• [PROBLEM STATEMENT] Would you please reproduce all the entries word for word, minus the pictures?

%%

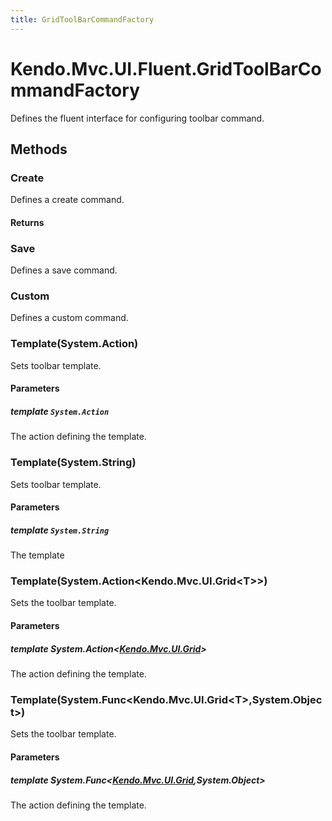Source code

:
```yaml
---
title: GridToolBarCommandFactory
---
```


# Kendo.Mvc.UI.Fluent.GridToolBarCommandFactory
Defines the fluent interface for configuring toolbar command.




## Methods


### Create
Defines a create command.



#### Returns




### Save
Defines a save command.





### Custom
Defines a custom command.





### Template(System.Action)
Sets toolbar template.


#### Parameters

##### template `System.Action`
The action defining the template.





### Template(System.String)
Sets toolbar template.


#### Parameters

##### template `System.String`
The template





### Template(System.Action\<Kendo.Mvc.UI.Grid\<T\>\>)
Sets the toolbar template.


#### Parameters

##### template System.Action<[Kendo.Mvc.UI.Grid](/api/wrappers/aspnet-mvc/Kendo.Mvc.UI/Grid)<T>>
The action defining the template.





### Template(System.Func\<Kendo.Mvc.UI.Grid\<T\>,System.Object\>)
Sets the toolbar template.


#### Parameters

##### template System.Func<[Kendo.Mvc.UI.Grid](/api/wrappers/aspnet-mvc/Kendo.Mvc.UI/Grid)<T>,System.Object>
The action defining the template.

%%

• [COMPLETED EXERCISE]
Source code

:
```yaml
---
title: GridToolBarCommandFactory
---
```


# Kendo.Mvc.UI.Fluent.GridToolBarCommandFactory
Defines the fluent interface for configuring toolbar command.




## Methods


### Create
Defines a create command.



#### Returns




### Save
Defines a save command.





### Custom
Defines a custom command.





### Template(System.Action)
Sets toolbar template.


#### Parameters

##### template `System.Action`
The action defining the template.





### Template(System.String)
Sets toolbar template.


#### Parameters

##### template `System.String`
The template





### Template(System.Action\<Kendo.Mvc.UI.Grid\<T\>\>)
Sets the toolbar template.


#### Parameters

##### template System.Action<[Kendo.Mvc.UI.Grid](/api/wrappers/aspnet-mvc/Kendo.Mvc.UI/Grid)<T>>
The action defining the template.





### Template(System.Func\<Kendo.Mvc.UI.Grid\<T\>,System.Object\>)
Sets the toolbar template.


#### Parameters

##### template System.Func<[Kendo.Mvc.UI.Grid](/api/wrappers/aspnet-mvc/Kendo.Mvc.UI/Grid)<T>,System.Object>
The action defining the template.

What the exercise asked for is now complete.